Set each entry down exactly as written.

════════

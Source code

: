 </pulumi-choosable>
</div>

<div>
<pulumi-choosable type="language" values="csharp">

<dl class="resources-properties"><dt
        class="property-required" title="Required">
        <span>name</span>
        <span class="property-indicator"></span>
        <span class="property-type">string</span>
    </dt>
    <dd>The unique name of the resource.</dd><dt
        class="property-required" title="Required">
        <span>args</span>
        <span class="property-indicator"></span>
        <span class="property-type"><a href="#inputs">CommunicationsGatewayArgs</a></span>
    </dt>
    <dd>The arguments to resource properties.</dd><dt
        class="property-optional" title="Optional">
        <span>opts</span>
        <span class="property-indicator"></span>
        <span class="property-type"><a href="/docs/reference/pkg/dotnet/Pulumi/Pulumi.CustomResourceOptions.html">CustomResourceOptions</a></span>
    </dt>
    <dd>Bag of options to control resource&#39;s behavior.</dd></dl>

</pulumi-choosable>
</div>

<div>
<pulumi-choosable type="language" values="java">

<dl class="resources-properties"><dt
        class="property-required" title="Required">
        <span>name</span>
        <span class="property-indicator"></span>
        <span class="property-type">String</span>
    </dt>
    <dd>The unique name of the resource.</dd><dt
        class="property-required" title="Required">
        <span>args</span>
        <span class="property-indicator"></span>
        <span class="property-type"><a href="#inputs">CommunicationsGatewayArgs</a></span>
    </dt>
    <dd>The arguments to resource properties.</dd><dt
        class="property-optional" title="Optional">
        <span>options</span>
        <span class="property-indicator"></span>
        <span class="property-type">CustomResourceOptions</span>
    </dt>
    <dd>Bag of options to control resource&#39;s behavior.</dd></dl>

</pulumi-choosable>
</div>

════════

EXERCISE RESPONSE —
Source code

: </pulumi-choosable>
</div>

<div>
<pulumi-choosable type="language" values="csharp">

<dl class="resources-properties"><dt
        class="property-required" title="Required">
        <span>name</span>
        <span class="property-indicator"></span>
        <span class="property-type">string</span>
    </dt>
    <dd>The unique name of the resource.</dd><dt
        class="property-required" title="Required">
        <span>args</span>
        <span class="property-indicator"></span>
        <span class="property-type"><a href="#inputs">CommunicationsGatewayArgs</a></span>
    </dt>
    <dd>The arguments to resource properties.</dd><dt
        class="property-optional" title="Optional">
        <span>opts</span>
        <span class="property-indicator"></span>
        <span class="property-type"><a href="/docs/reference/pkg/dotnet/Pulumi/Pulumi.CustomResourceOptions.html">CustomResourceOptions</a></span>
    </dt>
    <dd>Bag of options to control resource&#39;s behavior.</dd></dl>

</pulumi-choosable>
</div>

<div>
<pulumi-choosable type="language" values="java">

<dl class="resources-properties"><dt
        class="property-required" title="Required">
        <span>name</span>
        <span class="property-indicator"></span>
        <span class="property-type">String</span>
    </dt>
    <dd>The unique name of the resource.</dd><dt
        class="property-required" title="Required">
        <span>args</span>
        <span class="property-indicator"></span>
        <span class="property-type"><a href="#inputs">CommunicationsGatewayArgs</a></span>
    </dt>
    <dd>The arguments to resource properties.</dd><dt
        class="property-optional" title="Optional">
        <span>options</span>
        <span class="property-indicator"></span>
        <span class="property-type">CustomResourceOptions</span>
    </dt>
    <dd>Bag of options to control resource&#39;s behavior.</dd></dl>

</pulumi-choosable>
</div>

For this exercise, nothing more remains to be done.